What to work on:
Go through the material line by line and tally those containing the string "recommended". Only the tally is wanted.

Data extract:
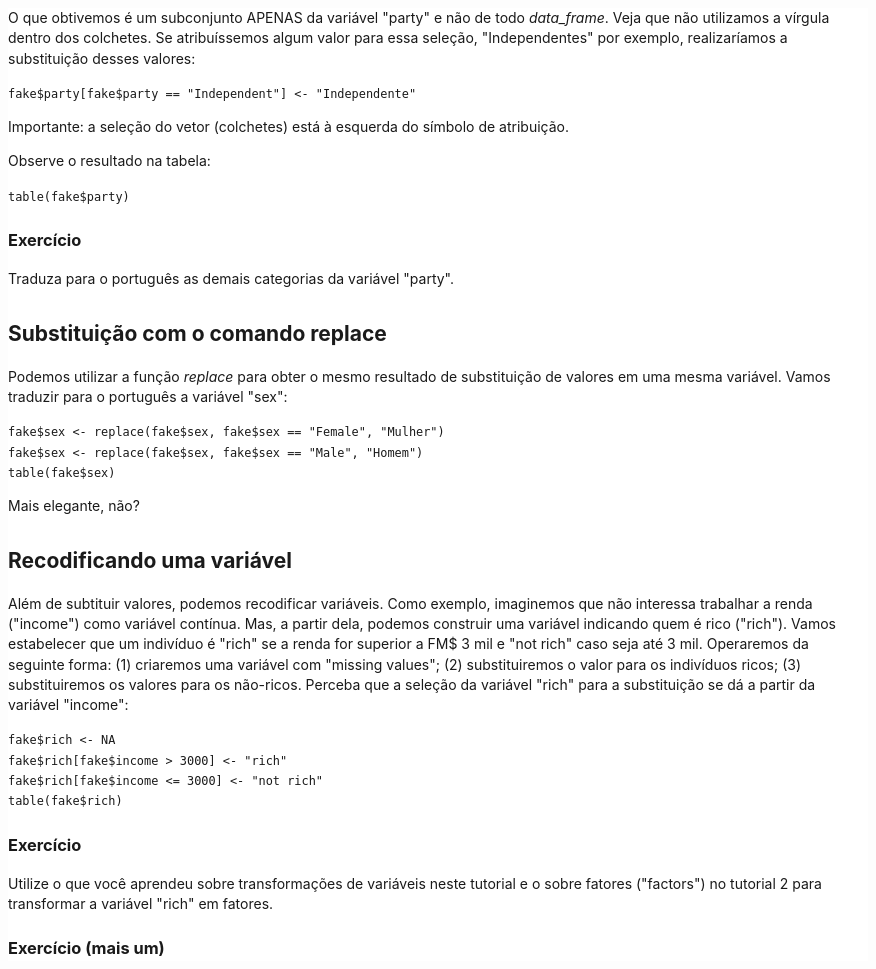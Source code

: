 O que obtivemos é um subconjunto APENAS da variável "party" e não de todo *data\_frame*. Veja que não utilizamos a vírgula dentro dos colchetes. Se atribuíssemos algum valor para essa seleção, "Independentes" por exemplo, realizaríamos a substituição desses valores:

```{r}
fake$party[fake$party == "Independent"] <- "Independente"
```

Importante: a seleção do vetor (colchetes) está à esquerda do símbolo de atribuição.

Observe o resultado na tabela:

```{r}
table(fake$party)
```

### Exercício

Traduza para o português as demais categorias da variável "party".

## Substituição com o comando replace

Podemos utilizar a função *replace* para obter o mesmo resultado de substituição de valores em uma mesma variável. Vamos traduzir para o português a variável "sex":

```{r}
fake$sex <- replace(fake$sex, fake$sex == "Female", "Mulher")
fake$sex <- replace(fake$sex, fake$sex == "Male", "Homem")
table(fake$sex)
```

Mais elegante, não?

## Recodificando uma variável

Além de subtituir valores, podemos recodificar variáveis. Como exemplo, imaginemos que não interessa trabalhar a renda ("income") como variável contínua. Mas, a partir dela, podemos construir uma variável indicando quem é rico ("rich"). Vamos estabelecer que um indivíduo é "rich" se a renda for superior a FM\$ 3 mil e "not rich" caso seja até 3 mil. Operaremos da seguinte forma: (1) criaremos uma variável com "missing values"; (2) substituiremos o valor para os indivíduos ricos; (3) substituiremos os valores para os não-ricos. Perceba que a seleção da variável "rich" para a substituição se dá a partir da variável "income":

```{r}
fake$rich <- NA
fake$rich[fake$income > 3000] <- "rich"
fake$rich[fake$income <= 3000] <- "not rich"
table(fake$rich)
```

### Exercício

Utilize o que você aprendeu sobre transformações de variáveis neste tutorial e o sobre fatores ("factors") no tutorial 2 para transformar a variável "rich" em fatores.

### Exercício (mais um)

* * *

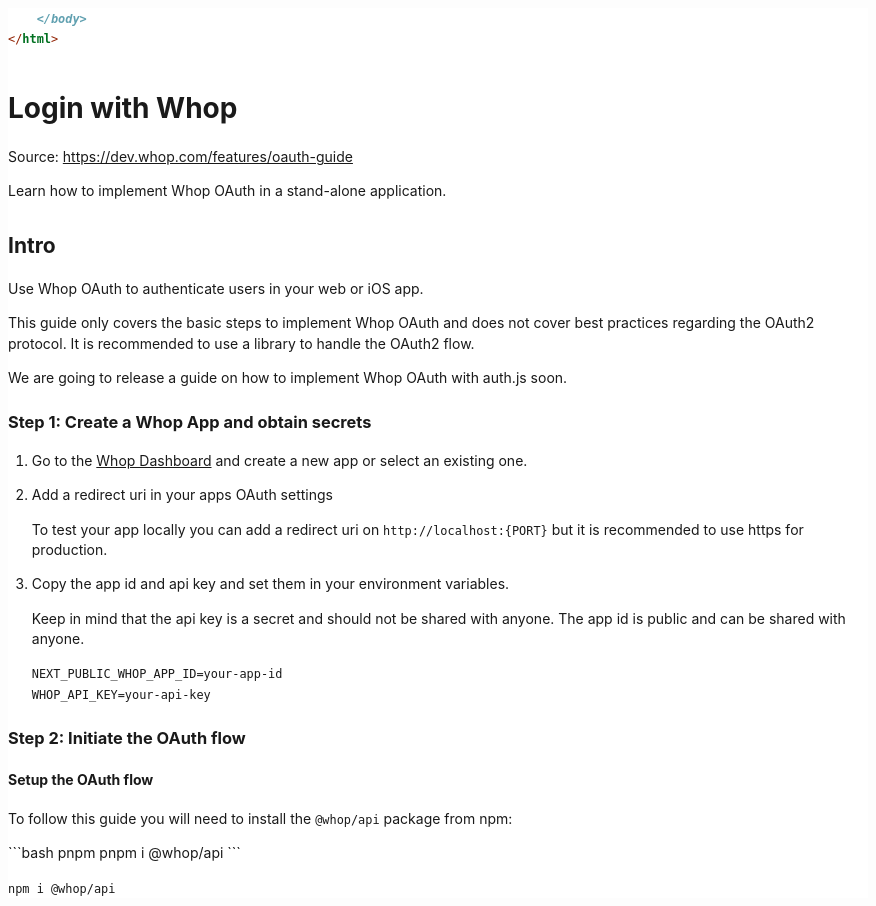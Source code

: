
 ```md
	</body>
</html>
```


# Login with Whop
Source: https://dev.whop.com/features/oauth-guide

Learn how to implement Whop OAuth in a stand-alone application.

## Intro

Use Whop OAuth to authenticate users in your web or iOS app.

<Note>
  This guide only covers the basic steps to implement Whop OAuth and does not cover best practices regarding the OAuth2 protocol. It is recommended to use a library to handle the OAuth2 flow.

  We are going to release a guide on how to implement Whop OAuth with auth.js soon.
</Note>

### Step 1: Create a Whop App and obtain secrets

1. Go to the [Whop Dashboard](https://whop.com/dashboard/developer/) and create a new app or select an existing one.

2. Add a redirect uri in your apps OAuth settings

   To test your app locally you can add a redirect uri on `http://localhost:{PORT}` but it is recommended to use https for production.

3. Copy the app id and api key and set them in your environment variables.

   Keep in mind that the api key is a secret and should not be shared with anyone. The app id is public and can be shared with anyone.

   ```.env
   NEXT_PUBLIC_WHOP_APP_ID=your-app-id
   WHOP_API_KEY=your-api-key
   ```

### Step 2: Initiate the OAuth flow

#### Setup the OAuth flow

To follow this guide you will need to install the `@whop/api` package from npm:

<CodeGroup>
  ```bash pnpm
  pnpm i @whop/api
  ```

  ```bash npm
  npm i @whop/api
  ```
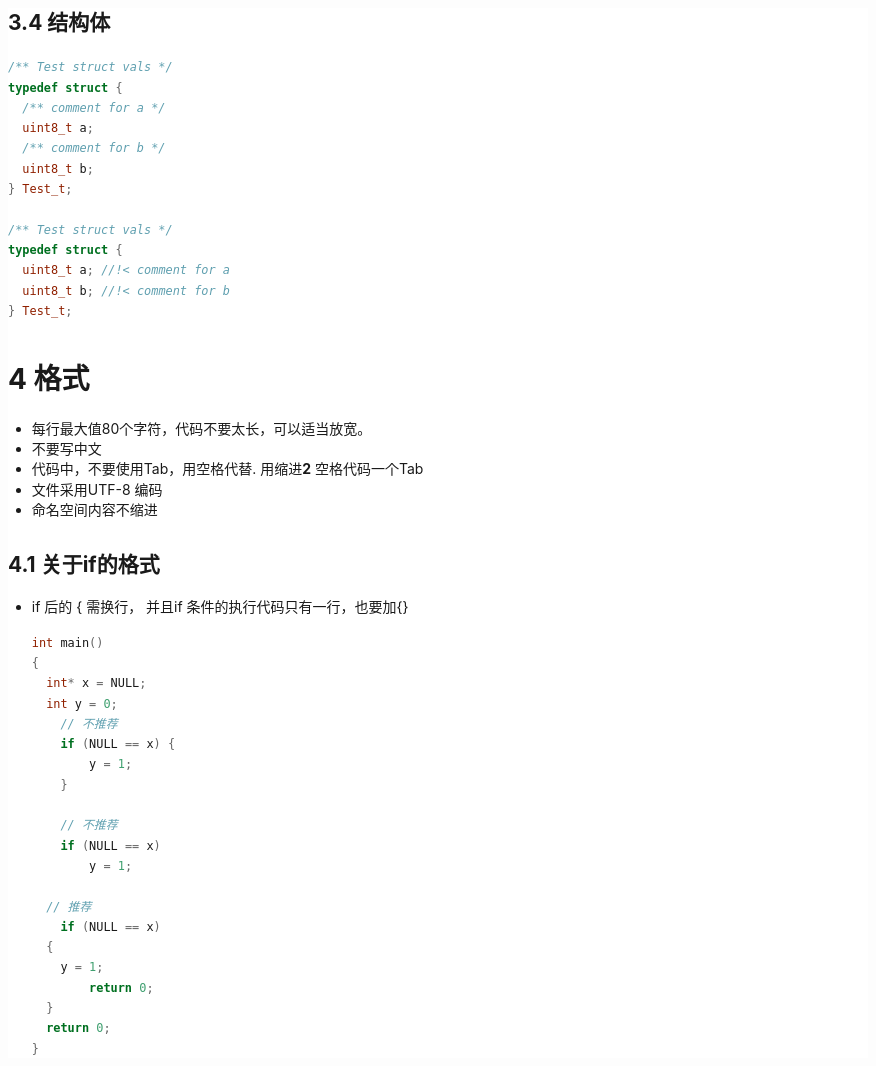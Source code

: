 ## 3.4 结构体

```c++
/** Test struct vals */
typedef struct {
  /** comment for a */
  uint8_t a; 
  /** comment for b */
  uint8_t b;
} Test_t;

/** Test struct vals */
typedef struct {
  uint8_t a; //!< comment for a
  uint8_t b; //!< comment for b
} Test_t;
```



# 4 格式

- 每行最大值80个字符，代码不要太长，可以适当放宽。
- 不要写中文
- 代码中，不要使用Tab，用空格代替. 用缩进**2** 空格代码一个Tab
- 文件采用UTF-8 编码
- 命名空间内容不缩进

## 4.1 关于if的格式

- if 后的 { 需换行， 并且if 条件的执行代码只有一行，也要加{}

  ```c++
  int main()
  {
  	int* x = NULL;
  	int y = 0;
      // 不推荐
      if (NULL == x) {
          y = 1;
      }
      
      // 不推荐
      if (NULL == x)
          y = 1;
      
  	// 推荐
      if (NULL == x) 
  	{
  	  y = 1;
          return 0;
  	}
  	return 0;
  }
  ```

Expected output:
2